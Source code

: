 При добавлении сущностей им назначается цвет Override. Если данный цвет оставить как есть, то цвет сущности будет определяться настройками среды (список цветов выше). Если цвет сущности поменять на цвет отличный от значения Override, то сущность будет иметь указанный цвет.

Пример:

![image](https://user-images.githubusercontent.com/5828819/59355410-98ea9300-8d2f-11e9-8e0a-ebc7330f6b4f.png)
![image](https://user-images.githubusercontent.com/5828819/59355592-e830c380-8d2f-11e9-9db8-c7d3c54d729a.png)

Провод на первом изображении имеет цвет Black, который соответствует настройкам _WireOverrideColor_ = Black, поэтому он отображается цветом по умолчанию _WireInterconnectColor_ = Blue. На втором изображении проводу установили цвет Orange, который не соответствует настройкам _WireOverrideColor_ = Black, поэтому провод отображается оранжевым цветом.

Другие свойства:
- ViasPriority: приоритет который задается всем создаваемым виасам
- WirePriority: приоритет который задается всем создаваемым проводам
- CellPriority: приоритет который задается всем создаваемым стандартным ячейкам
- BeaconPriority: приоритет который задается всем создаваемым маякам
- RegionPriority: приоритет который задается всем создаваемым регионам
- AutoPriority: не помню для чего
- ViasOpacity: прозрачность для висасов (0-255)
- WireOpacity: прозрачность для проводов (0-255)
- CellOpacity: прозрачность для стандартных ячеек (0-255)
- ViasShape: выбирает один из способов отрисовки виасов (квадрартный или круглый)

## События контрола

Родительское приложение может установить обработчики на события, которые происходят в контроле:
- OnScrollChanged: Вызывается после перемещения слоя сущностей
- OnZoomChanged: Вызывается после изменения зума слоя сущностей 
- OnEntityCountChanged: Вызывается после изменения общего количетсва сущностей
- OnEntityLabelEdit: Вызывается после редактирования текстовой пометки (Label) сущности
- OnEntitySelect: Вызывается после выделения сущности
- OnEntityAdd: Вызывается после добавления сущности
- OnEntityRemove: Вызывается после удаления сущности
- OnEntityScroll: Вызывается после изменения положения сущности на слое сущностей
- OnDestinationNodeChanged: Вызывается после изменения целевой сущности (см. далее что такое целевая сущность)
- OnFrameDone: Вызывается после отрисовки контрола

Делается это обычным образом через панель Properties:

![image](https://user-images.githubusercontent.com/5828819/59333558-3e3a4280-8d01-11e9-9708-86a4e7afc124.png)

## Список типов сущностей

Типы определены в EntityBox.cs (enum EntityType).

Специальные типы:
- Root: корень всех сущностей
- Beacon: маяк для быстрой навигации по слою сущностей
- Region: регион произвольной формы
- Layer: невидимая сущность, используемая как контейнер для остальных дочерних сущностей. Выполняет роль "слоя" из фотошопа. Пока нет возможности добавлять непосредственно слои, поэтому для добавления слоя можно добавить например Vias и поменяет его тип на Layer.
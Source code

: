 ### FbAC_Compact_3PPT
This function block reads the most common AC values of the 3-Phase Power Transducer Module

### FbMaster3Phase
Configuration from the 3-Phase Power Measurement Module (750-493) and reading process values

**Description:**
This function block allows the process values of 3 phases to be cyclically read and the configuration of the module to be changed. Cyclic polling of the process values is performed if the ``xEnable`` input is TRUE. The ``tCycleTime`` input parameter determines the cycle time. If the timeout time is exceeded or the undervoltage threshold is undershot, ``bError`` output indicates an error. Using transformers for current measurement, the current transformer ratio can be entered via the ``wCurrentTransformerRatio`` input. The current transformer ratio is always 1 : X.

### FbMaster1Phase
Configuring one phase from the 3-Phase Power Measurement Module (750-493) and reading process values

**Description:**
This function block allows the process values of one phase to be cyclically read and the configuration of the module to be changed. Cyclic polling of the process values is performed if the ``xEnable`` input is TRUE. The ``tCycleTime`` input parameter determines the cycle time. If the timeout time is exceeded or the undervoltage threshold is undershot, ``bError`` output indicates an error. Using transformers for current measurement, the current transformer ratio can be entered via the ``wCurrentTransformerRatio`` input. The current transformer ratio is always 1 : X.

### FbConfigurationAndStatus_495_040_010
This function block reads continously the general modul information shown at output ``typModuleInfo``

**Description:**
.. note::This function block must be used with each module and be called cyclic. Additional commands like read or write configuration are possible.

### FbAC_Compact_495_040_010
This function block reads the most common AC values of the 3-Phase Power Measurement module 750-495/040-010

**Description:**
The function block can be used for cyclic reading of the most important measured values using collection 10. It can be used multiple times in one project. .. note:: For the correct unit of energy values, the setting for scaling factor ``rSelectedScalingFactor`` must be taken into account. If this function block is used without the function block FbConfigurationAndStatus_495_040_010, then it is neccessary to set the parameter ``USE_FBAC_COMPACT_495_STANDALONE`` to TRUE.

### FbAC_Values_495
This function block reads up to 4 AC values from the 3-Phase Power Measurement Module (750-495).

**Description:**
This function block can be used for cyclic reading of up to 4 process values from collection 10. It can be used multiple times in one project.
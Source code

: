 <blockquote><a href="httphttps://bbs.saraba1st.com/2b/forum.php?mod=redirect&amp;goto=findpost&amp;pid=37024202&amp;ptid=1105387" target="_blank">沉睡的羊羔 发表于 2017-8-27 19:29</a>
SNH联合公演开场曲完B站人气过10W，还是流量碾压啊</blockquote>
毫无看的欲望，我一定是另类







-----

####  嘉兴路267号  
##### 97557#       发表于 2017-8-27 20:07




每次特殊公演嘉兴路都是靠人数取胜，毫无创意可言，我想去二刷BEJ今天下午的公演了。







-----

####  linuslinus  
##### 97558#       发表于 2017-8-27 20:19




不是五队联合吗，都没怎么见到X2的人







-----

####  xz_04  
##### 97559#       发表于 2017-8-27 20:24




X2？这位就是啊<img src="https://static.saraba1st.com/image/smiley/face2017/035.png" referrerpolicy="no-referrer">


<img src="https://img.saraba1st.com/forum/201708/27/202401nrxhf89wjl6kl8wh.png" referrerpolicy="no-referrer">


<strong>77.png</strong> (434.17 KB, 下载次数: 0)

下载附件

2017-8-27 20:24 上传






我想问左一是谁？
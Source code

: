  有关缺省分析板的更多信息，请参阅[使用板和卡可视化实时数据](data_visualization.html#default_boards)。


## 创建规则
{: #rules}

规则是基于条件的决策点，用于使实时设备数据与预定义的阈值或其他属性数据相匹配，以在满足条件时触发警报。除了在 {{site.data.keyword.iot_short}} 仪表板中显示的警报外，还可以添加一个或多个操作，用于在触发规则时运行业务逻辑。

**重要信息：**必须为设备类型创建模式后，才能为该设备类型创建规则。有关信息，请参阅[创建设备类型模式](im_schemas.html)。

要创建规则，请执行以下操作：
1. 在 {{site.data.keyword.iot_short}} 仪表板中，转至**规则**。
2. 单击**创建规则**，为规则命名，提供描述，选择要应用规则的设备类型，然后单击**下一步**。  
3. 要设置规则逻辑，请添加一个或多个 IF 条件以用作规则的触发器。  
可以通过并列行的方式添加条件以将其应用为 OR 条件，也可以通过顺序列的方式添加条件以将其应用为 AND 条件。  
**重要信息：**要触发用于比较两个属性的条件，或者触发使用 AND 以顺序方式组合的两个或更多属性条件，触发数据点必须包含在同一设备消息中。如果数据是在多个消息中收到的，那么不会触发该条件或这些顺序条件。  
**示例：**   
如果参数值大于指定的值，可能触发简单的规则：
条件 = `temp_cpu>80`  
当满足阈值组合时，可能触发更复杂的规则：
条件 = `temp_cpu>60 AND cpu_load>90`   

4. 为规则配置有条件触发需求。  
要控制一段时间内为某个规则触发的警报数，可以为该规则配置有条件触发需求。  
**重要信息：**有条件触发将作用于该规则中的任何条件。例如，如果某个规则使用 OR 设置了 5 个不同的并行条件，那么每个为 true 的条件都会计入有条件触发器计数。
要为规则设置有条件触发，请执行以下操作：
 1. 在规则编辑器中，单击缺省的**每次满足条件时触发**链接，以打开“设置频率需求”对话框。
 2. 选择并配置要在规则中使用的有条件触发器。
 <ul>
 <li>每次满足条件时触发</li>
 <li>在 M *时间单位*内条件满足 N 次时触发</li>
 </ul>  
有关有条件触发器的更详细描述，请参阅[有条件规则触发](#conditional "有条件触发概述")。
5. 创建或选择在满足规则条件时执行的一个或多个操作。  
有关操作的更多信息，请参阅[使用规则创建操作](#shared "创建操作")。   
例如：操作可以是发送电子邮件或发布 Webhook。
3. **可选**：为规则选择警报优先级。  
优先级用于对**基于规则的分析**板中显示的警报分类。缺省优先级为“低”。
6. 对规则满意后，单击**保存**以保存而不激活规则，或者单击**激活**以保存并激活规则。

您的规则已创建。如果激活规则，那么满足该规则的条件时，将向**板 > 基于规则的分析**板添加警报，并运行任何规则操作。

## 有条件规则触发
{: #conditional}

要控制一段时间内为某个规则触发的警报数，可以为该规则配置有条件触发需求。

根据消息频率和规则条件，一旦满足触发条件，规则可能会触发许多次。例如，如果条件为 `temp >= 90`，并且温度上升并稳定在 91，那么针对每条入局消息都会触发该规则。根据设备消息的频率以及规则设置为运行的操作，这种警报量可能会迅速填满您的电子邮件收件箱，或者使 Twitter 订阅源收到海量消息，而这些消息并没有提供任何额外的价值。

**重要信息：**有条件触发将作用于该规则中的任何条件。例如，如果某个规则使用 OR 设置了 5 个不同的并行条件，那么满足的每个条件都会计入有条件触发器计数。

########

Identify the lines in the entries that hold "blockquote" and return each one.

: <blockquote><a href="httphttps://bbs.saraba1st.com/2b/forum.php?mod=redirect&amp;goto=findpost&amp;pid=37024202&amp;ptid=1105387" target="_blank">沉睡的羊羔 发表于 2017-8-27 19:29</a>
SNH联合公演开场曲完B站人气过10W，还是流量碾压啊</blockquote>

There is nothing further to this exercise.